Nicolaas Klei

Auteur van o.a." Tot op de bodem" (2005)

Gepubliceerd op 21-06-2017

Barbecue

betekenis & definitie

Apparaat om allerhande voedsel te roosteren. Ook gebruikt als omschrijving voor alle folklore die daarmee samengaat.

Met het verschijnen van de eerste korte rokjes ontwaakt de mannelijke oerdrift: lekker dingen in de fik steken. Rauw van binnen, zwartgeblakerd van buiten, scheldende buren, vreselijke brandwonden, echtscheiding – het is weer barbecueweer. Wat drink je daar nou bij, qua wijn? De slijter heeft geen goede herinneringen aan de barbecue: als er echt niks moois van een stoere rode wijn te zeggen valt, noemt hij het bocht barbecuewijn. Barbecuen is seizoensarbeid, warm zomerwerk. Krachtig rood past bij de worstjes en de entrecôtes, maar de barbecuer en de zomerzon vragen om wit.

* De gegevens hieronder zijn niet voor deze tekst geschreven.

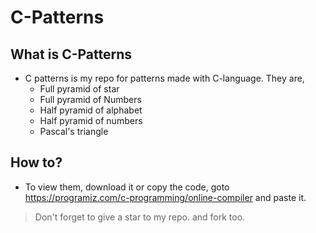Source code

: # C-Patterns

## What is C-Patterns
- C patterns is my repo for patterns made with C-language. They are,
  - Full pyramid of star
  - Full pyramid of Numbers
  - Half pyramid of alphabet
  - Half pyramid of numbers
  - Pascal's triangle

## How to?
- To view them, download it or copy the code, goto https://programiz.com/c-programming/online-compiler and paste it.

> Don't forget to give a star to my repo. and fork too.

Gulden middenweg: rosé. Past bij alles, want rosé is wijn voor wie niet kiezen kan. Het kan ook beter. Selecteer wat zomerwijnen in de kelder. Wacht tot het mooi weer is en zondagochtend. Van champagnekun je zeggen wat je wilt, maar de ware smaakt prima bij ontwakend vogelgezang. Zo tegen elven zijn de buren ook wakker en komen naar buiten met de barbecue. Daar gaan we voor zitten. Pa beknelt z’n vingers tussen een onderdeel, het zoontje wil iets en krijgt een mep, de hond gaat ervandoor met de kippenpoten. Eindelijk walmt het. Pa aarzelt nog even met de spiritusfles voor meer vuur, maar mag niet van moe. Jammer, geen vuurwerk deze keer. De eerste zwarte worstjes vallen tussen het rooster en het dochtertje maakt mooie tekeningen op de tegels met de hot barbe-cuesaus. Zelf gaan we maar eens naar binnen. Flessen ontkurken voor bij de lunch, gasten ontvangen. Heerlijk, die koele wijn bij de verhalen over de barbecue van de buren.